The #No_Need campaign is an initiative of Taysir, which aims to streamline the necessary procedures to establish a new business.
There is no longer any need to visit a notary to document the founding of a company. The Abshir system means this can all be done electronically.
Saudi women will no longer face more obstacles than a man does to establish their own business and government agencies will no longer require the consent of a guardian for a woman to complete the necessary procedures.
Al-Hussein told Arab News: “Women can practice all their commercial transactions in the Ministry of Commerce and Investment without a guardian or a notary.”
Nojood Al-Qassim, head of the Department of Personal Status, Family Legacies and Women’s and Children’s Rights, pointed out that this latest step toward the empowerment of Saudi women is in line with the government’s overall development drive.
“One of the directives of Vision 2030 is to activate the role of Saudi women in society and to give them their full rights and the rights guaranteed by Shariah,” she told Arab News.
Dima Al-Shareef, a Saudi law consultant, said: “I believe this new approach will open the door to (women) in our homeland to highlight their talents and ideas and translate them into a realistic business with a worthy financial return.”
She added: “We are witnessing a new era in the empowerment of Saudi women, in the commercial sphere in particular.”
The Kingdom has also opened 140 positions for women at airports and border crossings, a historic first that the government said drew 107,000 female applicants.
Crown Prince Mohammed bin Salman, the powerful heir to the Saudi throne, has been leading the drive to expand the role of women in the workforce in recent months.
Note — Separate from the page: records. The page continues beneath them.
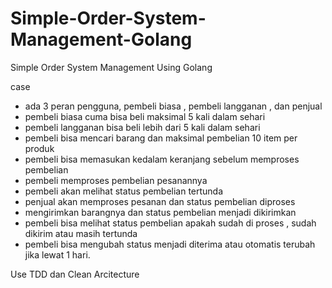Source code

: # Simple-Order-System-Management-Golang
Simple Order System Management Using Golang

case

- ada 3 peran pengguna, pembeli biasa , pembeli langganan , dan penjual
- pembeli  biasa cuma bisa beli maksimal 5 kali dalam sehari
- pembeli langganan bisa beli lebih dari 5 kali dalam sehari
- pembeli bisa mencari barang dan maksimal pembelian 10 item per produk
- pembeli bisa memasukan kedalam keranjang sebelum memproses pembelian
- pembeli memproses pembelian pesanannya
- pembeli akan melihat status pembelian tertunda
- penjual akan memproses pesanan dan status pembelian diproses
- mengirimkan barangnya dan status pembelian menjadi dikirimkan
- pembeli bisa melihat status pembelian apakah sudah di proses , sudah dikirim atau masih tertunda
- pembeli bisa mengubah status menjadi diterima atau otomatis terubah jika lewat 1 hari.

Use TDD dan Clean Arcitecture
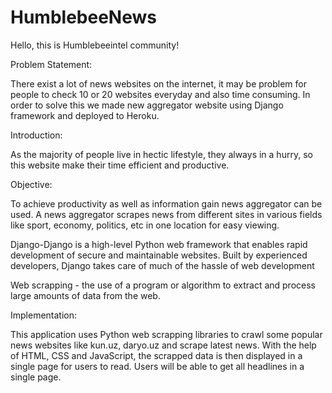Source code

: # HumblebeeNews

Hello, this is Humblebeeintel community!

Problem Statement:

There exist a lot of news websites on the internet, it may be problem for people to check 10 or 20 websites everyday and also time consuming. In order to solve this we made new aggregator website using Django framework and deployed to Heroku.

Introduction:

As the majority of people live in hectic lifestyle, they always in a hurry, so this website make their time efficient and productive.

Objective:

To achieve productivity as well as information gain news aggregator can be used. A news aggregator scrapes news from different sites in various fields like sport, economy, politics, etc  in one location for easy viewing.

Django-Django is a high-level Python web framework that enables rapid development of secure and maintainable websites. Built by experienced developers, Django takes care of much of the hassle of web development

Web scrapping - the use of a program or algorithm to extract and process large amounts of data from the web.

Implementation:

This application uses Python web scrapping libraries to crawl some popular news websites like kun.uz, daryo.uz and scrape latest news. With the help of HTML, CSS and JavaScript, the scrapped data is then displayed in a single page for users to read. Users will be able to get all headlines in a single page.
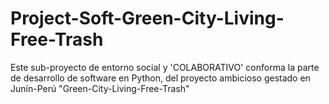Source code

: Project-Soft-Green-City-Living-Free-Trash
=========================================

Este sub-proyecto de entorno social y 'COLABORATIVO' conforma la parte de desarrollo de software en Python, del proyecto ambicioso gestado en Junín-Perú "Green-City-Living-Free-Trash"
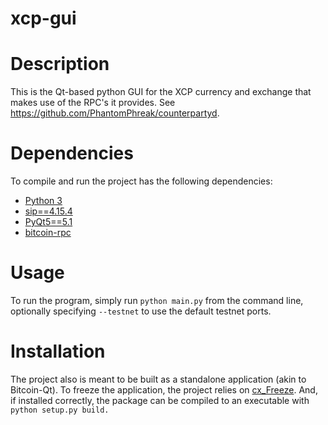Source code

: xcp-gui
=======
# Description
This is the Qt-based python GUI for the XCP currency and exchange that makes use of the RPC's it provides. See https://github.com/PhantomPhreak/counterpartyd.

# Dependencies
To compile and run the project has the following dependencies:
* [Python 3](http://python.org)
* [sip==4.15.4](http://www.riverbankcomputing.com/software/sip/download)
* [PyQt5==5.1](http://www.riverbankcomputing.com/software/pyqt/download5)
* [bitcoin-rpc](https://github.com/jgarzik/python-bitcoinrpc)

# Usage
To run the program, simply run `python main.py` from the command line, optionally specifying `--testnet` to use the default testnet ports.


# Installation
The project also is meant to be built as a standalone application (akin to Bitcoin-Qt). To freeze the application, the project relies on [cx_Freeze](http://cx-freeze.sourceforge.net). And, if installed correctly, the package can be compiled to an executable with `python setup.py build.`
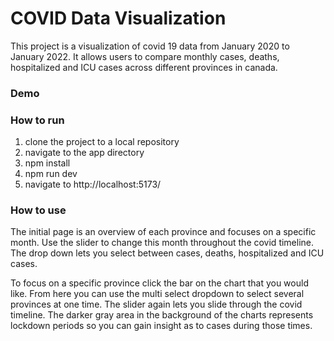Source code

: # COVID Data Visualization

This project is a visualization of covid 19 data from January 2020 to January 2022. It allows users to compare monthly cases, deaths, hospitalized and ICU cases across different provinces in canada.

### Demo

### How to run

1. clone the project to a local repository
2. navigate to the app directory
3. npm install
4. npm run dev
5. navigate to http://localhost:5173/

### How to use
The initial page is an overview of each province and focuses on a specific month. Use the slider to change this month throughout the covid timeline. The drop down lets you select between cases, deaths, hospitalized and ICU cases.

To focus on a specific province click the bar on the chart that you would like. From here you can use the multi select dropdown to select several provinces at one time. The slider again lets you slide through the covid timeline. The darker gray area in the background of the charts represents lockdown periods so you can gain insight as to cases during those times.
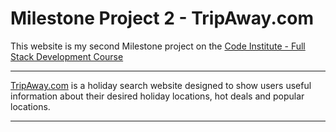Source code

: # <h1>Milestone Project 2 - TripAway.com</h1>

This website is my second Milestone project on the [Code Institute - Full Stack Development Course](https://codeinstitute.net/)

<hr>

[TripAway.com](https://mikew1999.github.io/Milestone-Project-2/) is a holiday search website designed to show users useful information about their desired holiday locations, hot deals and popular locations. 

<hr>

## <h2></h2>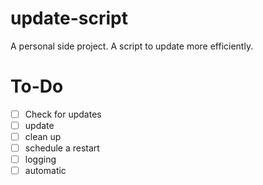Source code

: # update-script
A personal side project. A script to update more efficiently.


# To-Do
- [ ] Check for updates
- [ ] update
- [ ] clean up
- [ ] schedule a restart
- [ ] logging
- [ ] automatic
His father, King Salman, in September, approved the end of a decades-long ban on driving, which goes into effect in June.
The 32-year-old prince pledged a “moderate, open” Saudi Arabia in October, breaking with ultra-conservative clerics in favour of an image catering to foreign investors and Saudi youth.
Prince Mohammed is widely seen as the chief architect behind Saudi Arabia’s “Vision 2030” reform programme, which seeks to elevate the percentage of women in the workforce from 22 percent to nearly one-third.